Mr. James P. McCarthy
Superintendent of Schools
South Glens Falls Central School
6 Bluebird Road South
Glens Falls, NY 12803
The staff of the Committee on Open Government is authorized to issue advisory opinions. The ensuing staff advisory opinion is based solely upon the information presented in your correspondence.
Dear Mr. McCarthy:
I have received your letters of March 15 and March 21, which deal, respectively, with issues arising under the Open Meetings Law and the Freedom of Information Law.
In the former, you asked whether subcommittees appointed by the Board of Education are subject to the Open Meetings Law.
First, judicial decisions indicate generally that ad hoc entities consisting of persons other than members of public bodies having no power to take final action fall outside the scope of the Open Meetings Law. As stated in those decisions: "it has long been held that the mere giving of advice, even about governmental matters is not itself a governmental function" [Goodson-Todman Enterprises, Ltd. v. Town Board of Milan, 542 NYS 2d 373, 374, 151 AD 2d 642 (1989); Poughkeepsie Newspapers v. Mayor's Intergovernmental Task Force, 145 AD 2d 65, 67 (1989); see also New York Public Interest Research Group v. Governor's Advisory Commission, 507 NYS 2d 798, aff'd with no opinion, 135 AD 2d 1149, motion for leave to appeal denied, 71 NY 2d 964 (1988)]. Therefore, an advisory body, such as a citizens' advisory committee, would not in my opinion be subject to the Open Meetings Law, even if a member of the Board of Education or the administration participates.
Second, however, when a committee consists solely of members of a public body, such as a board of education, I believe that the Open Meetings Law is applicable.
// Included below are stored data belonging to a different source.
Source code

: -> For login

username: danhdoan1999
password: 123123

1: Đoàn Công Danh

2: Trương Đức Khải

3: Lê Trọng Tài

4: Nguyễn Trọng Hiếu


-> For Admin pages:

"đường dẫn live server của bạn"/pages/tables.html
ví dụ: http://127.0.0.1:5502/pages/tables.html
By way of background, when the Open Meetings Law went into effect in 1977, questions consistently arose with respect to the status of committees, subcommittees and similar bodies that had no capacity to take final action, but rather merely the authority to advise. Those questions arose due to the definition of "public body" as it appeared in the Open Meetings Law as it was originally enacted. Perhaps the leading case on the subject also involved a situation in which a governing body, a school board, designated committees consisting of less than a majority of the total membership of the board. In Daily Gazette Co., Inc. v. North Colonie Board of Education [67 AD 2d 803 (1978)], it was held that those advisory committees, which had no capacity to take final action, fell outside the scope of the definition of "public body".
Nevertheless, prior to its passage, the bill that became the Open Meetings Law was debated on the floor of the Assembly. During that debate, questions were raised regarding the status of "committees, subcommittees and other subgroups." In response to those questions, the sponsor stated that it was his intent that such entities be included within the scope of the definition of "public body" (see Transcript of Assembly proceedings, May 20, 1976, pp. 6268-6270).
Due to the determination rendered in Daily Gazette, supra, which was in apparent conflict with the stated intent of the sponsor of the legislation, a series of amendments to the Open Meetings Law was enacted in 1979 and became effective on October 1 of that year. Among the changes was a redefinition of the term "public body". "Public body" is now defined in §102(2) to include:
"...any entity for which a quorum is required in order to conduct public business and which consists of two or more members, performing a governmental function for the state or for an agency or department thereof, or for a public corporation as defined in section sixty-six of the general construction law, or committee or subcommittee or other similar body of such public body."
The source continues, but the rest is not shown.